Las tentaciones de Macarena Olona
Bajo los lunares del ansia, también se esconde un corazón
Si ha habido una estrella de relumbrón en los cielos de esta mediatizada política patria, esa ha sido la candidata al tablao de la Junta, doña Macarena Olona.
Macarena apareció ante sus devotos con esa despiadada pose de arrojo y valentía que tanto gusta al votante paraespañol, tan afectado por la crisis del desamor con sus dirigentes, y anhelante de modelos vitales y sin pelos en la lengua, a los que seguir en la cruzada de las buenas costumbres.
Como ese anhelo de figuras a las que encumbrar a los altares es demasiado evidente, los asesores de imagen y semejanza divina exageraron los atributos de la candidata Olona, que apareció ante la feligresía como una imperturbable guerrillera de la verdad perdida y el cuplé.
Macarena fue obediente en ese juego de pureza vendida al por mayor por las antiguas ferias andaluzas del ganado, donde el lunar, la manzanilla y la caseta para el cachondeo exclusivo redujeron el folclor a mero postureo sibarita, hasta que la pobre mujer, desgraciadamente, se rompió.
Macarena ha exagerado tanto a la grupa de la jaca, en los mítines desaforados, en el volante y en la ceja perfilada hasta la crueldad, que ha terminado por forzar los mimbres del alma, que han cedido hasta dejar salir a espuertas la fatiga recogida por los pueblos y gañanías, Despeñaperros abajo.
Ustedes dirán que no. Pero en el gesto diario con el que se anunciaba con mesiánica lozanía, también se anunciaba el inminente calvario. En ese gesto de furia frente a las cámaras, los rosarios y las banderas españolas ondeadas a cámara lenta, ya estaba el anuncio del rompimiento humano, solo advertido por quienes saben leer entre las líneas y los silencios del artista que termina su función.

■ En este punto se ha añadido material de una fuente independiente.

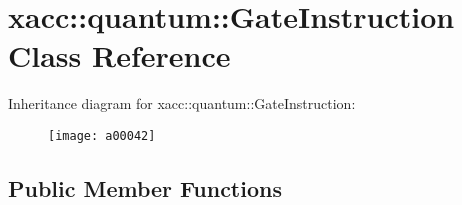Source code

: \hypertarget{a00042}{}\section{xacc\+:\+:quantum\+:\+:Gate\+Instruction Class Reference}
\label{a00042}
Inheritance diagram for xacc\+:\+:quantum\+:\+:Gate\+Instruction\+:\begin{figure}[H]
\begin{center}
\leavevmode
\texttt{[image: a00042]}
\end{center}
\end{figure}
\subsection*{Public Member Functions}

En Granada la vi yo una vez en el cénit de su interpretación, ante un público de otro tiempo: con regidores grabando tomas e inmortalizando el viejo relato de reconquista y restauración encarnado en diva enmantillada. Pero a mí me dio pena. Pena de su sonrisa forzada, pena de su delgadez, de su maquillaje, de su aire de musa costumbrista e inalcanzable, recogida en oración. Después, el patetismo en la postura, el desarme del toro y la espantada; la enfermería, el silencio de la tarde negra, el comunicado y el resurgir religioso en busca de sentido hacia Santiago de Compostela, solo acompañada por los últimos socios de su peña, testigos todos de la herida que ha dejado el cornalón.
Si la ven, díganle que se mejore. Que será duro volver a las plazas con sombra en las que la tentación le sonrojó el rostro con promesas de poder, valor, protagonismo, aplausos y gloria eterna. Díganle que será duro volver al albero real de la política hispana, donde no hay caridad ni afecto por ninguno de los caídos. Díganle que, al volver, puede intentar servir al bien común sin asustar a medio país con la vuelta de Mussolini y que aquí le espera un amigo, que comprende todas sus tentaciones y caídas en hinojos a la sombra de la esquiva posteridad. Porque debajo de los lunares del ansia, también puede haber un corazón que se desangra, gota a gota, en el fracaso.